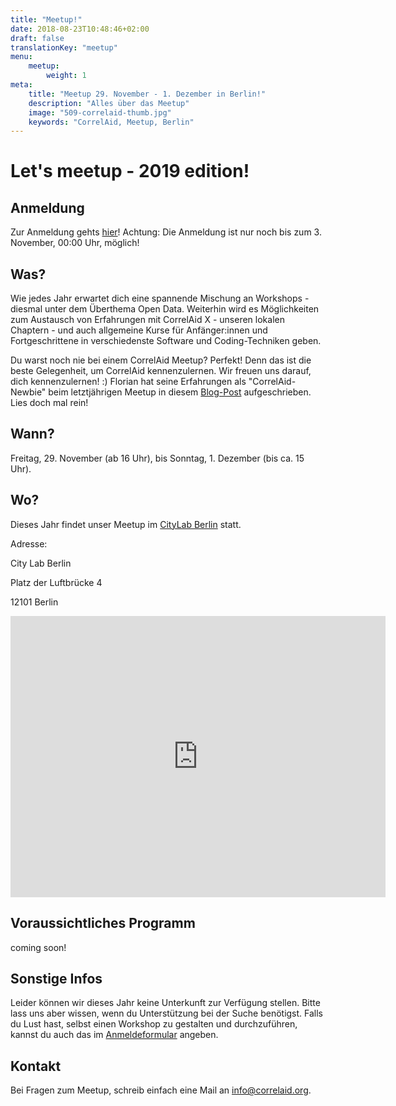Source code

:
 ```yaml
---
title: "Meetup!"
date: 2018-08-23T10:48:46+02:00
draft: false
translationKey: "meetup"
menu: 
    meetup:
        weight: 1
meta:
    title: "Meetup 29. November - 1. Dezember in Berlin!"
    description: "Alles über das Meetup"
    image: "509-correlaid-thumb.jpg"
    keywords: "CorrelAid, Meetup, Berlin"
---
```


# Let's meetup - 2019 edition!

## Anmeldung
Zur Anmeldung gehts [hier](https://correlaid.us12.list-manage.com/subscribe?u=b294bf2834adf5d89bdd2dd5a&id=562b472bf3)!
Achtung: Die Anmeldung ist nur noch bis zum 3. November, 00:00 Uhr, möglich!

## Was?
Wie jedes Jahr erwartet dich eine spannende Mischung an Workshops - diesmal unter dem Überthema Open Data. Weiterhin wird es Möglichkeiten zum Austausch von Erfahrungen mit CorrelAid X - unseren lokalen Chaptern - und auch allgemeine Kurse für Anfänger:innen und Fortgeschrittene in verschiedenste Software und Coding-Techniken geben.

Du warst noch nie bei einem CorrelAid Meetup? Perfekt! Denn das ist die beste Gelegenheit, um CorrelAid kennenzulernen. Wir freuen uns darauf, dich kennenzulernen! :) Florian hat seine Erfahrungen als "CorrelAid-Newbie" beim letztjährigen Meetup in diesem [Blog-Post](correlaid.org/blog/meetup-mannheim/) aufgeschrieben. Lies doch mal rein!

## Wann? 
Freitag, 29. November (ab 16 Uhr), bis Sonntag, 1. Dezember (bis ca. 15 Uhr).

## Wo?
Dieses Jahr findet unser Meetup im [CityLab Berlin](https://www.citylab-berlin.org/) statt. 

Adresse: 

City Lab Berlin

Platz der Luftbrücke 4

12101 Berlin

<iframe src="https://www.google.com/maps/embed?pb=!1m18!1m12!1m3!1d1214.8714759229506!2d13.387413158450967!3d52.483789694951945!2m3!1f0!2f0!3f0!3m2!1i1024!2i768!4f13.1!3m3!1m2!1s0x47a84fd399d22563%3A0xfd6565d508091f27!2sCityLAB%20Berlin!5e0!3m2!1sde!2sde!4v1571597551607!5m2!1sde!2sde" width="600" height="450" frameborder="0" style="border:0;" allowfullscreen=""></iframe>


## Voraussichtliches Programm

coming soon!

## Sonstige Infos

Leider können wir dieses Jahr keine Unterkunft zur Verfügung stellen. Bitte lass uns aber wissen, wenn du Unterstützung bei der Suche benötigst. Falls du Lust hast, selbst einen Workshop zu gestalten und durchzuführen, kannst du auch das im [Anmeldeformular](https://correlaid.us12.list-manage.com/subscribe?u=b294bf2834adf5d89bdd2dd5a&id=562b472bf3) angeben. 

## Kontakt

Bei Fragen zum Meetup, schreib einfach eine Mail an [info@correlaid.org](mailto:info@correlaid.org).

· · ·

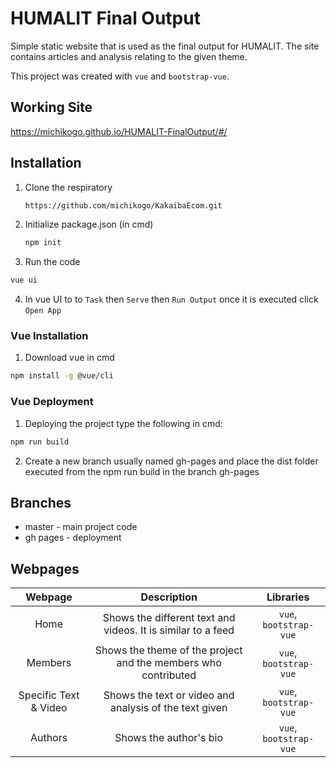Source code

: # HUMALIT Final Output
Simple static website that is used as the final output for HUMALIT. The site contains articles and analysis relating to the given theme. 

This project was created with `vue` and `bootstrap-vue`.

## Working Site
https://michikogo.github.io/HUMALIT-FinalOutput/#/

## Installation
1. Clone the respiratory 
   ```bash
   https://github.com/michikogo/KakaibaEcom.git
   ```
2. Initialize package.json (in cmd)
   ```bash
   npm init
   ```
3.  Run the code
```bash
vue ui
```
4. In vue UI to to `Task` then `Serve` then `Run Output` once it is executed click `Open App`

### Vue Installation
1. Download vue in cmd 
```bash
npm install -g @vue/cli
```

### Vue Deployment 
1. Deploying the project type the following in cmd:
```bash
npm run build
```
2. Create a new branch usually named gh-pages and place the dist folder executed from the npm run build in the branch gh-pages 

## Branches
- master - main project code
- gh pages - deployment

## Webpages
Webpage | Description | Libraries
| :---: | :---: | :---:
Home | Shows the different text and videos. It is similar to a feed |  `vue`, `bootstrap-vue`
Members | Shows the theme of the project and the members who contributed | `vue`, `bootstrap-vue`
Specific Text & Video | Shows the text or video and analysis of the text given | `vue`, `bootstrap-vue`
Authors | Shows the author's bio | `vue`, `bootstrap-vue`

· · ·

◆ Assignment ◆
In the listing, find all lines with the string "November" and copy them.

◆ Completed task ◆
    title: "Meetup 29. November - 1. Dezember in Berlin!"
Achtung: Die Anmeldung ist nur noch bis zum 3. November, 00:00 Uhr, möglich!
Freitag, 29. November (ab 16 Uhr), bis Sonntag, 1. Dezember (bis ca. 15 Uhr).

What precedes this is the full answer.